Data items
┏━━
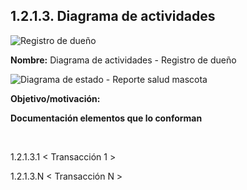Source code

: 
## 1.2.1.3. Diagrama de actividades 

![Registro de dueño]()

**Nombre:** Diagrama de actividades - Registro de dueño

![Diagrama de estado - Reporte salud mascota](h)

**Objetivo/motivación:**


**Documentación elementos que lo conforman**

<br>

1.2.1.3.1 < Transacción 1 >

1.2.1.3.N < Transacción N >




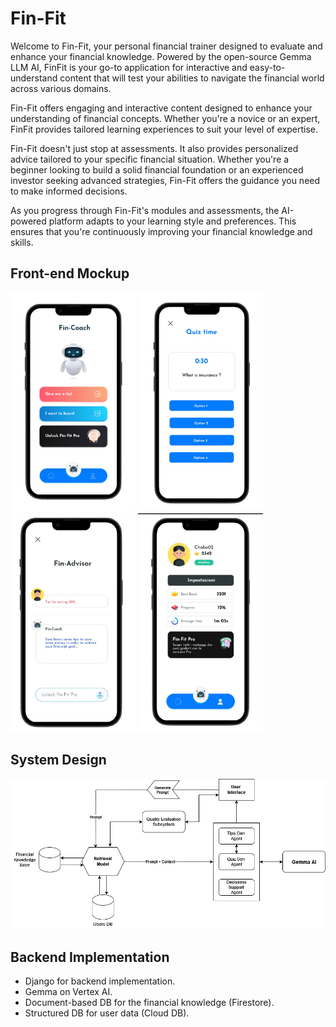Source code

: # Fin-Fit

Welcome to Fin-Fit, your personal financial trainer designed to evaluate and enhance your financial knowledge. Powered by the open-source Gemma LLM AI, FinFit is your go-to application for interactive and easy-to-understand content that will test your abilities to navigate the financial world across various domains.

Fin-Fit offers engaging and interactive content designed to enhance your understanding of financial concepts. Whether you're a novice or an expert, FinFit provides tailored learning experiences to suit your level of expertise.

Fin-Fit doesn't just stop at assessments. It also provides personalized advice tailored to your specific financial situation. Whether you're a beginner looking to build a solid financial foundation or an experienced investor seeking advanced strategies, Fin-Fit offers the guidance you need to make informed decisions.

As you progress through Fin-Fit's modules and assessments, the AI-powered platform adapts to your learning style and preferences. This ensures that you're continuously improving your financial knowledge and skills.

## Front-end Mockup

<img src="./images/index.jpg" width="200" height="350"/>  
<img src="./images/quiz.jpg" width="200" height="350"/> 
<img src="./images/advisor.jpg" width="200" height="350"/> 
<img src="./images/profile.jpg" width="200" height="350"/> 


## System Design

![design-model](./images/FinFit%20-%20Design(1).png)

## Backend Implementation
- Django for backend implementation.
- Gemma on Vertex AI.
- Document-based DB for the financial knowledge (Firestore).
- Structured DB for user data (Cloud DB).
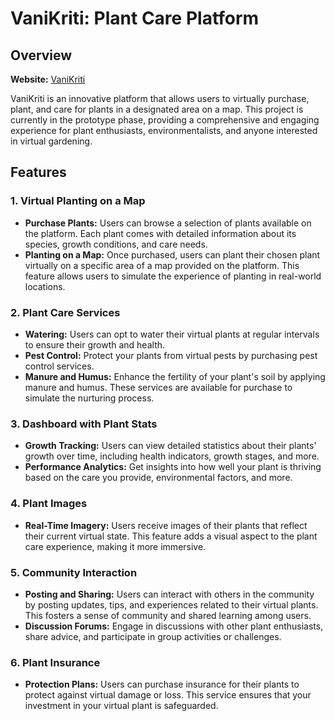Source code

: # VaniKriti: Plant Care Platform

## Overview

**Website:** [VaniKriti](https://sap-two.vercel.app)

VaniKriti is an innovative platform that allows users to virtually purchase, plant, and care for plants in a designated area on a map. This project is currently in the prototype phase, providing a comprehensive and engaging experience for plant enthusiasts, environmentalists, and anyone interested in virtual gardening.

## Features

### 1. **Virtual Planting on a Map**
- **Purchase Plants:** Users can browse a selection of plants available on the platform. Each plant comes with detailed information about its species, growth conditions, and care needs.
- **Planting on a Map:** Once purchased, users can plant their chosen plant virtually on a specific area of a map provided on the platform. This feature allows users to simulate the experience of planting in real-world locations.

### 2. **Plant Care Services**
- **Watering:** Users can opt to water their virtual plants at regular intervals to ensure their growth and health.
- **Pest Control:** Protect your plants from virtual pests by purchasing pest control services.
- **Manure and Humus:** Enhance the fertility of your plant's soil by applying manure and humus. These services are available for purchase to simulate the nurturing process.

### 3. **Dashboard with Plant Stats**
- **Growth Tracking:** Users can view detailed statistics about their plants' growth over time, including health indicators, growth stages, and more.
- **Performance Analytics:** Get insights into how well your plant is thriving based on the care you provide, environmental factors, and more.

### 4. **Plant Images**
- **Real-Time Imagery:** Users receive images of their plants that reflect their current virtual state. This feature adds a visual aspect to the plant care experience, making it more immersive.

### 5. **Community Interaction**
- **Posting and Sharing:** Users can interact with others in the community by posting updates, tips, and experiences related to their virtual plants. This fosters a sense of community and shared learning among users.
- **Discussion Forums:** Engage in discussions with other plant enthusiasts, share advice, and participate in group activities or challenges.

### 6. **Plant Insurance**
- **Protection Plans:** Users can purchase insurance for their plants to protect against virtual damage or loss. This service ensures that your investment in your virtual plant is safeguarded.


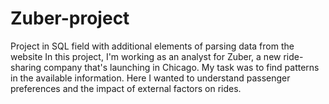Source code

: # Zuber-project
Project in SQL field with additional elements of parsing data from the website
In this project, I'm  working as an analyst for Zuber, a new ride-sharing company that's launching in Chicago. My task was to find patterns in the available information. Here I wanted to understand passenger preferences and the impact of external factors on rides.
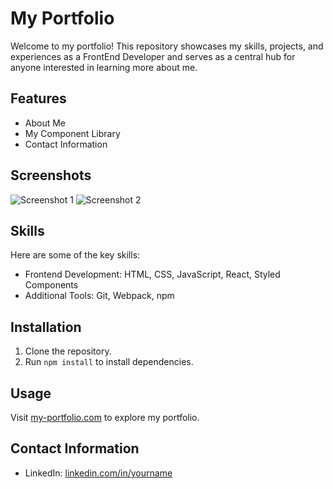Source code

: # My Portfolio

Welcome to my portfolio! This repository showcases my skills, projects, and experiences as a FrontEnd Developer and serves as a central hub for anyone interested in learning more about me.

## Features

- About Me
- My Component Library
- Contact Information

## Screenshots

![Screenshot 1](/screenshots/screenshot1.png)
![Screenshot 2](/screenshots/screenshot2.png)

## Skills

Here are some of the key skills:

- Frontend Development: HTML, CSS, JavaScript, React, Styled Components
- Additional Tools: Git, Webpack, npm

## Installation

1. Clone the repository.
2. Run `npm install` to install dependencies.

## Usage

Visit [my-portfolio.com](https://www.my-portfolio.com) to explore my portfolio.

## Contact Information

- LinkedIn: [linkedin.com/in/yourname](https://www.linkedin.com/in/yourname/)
┗━━
**Aim of the exercise**
Transcribe exactly the lines that run from the first line of the records above through the line with "Fin-Fit doesn't just", and include both of those lines; pictures stay out.

**Task answer**
Source code

: 
## 1.2.1.3. Diagrama de actividades 

![Registro de dueño]()

**Nombre:** Diagrama de actividades - Registro de dueño

![Diagrama de estado - Reporte salud mascota](h)

**Objetivo/motivación:**


**Documentación elementos que lo conforman**

<br>

1.2.1.3.1 < Transacción 1 >

1.2.1.3.N < Transacción N >




Source code

: # Fin-Fit

Welcome to Fin-Fit, your personal financial trainer designed to evaluate and enhance your financial knowledge. Powered by the open-source Gemma LLM AI, FinFit is your go-to application for interactive and easy-to-understand content that will test your abilities to navigate the financial world across various domains.

Fin-Fit offers engaging and interactive content designed to enhance your understanding of financial concepts. Whether you're a novice or an expert, FinFit provides tailored learning experiences to suit your level of expertise.

Fin-Fit doesn't just stop at assessments. It also provides personalized advice tailored to your specific financial situation. Whether you're a beginner looking to build a solid financial foundation or an experienced investor seeking advanced strategies, Fin-Fit offers the guidance you need to make informed decisions.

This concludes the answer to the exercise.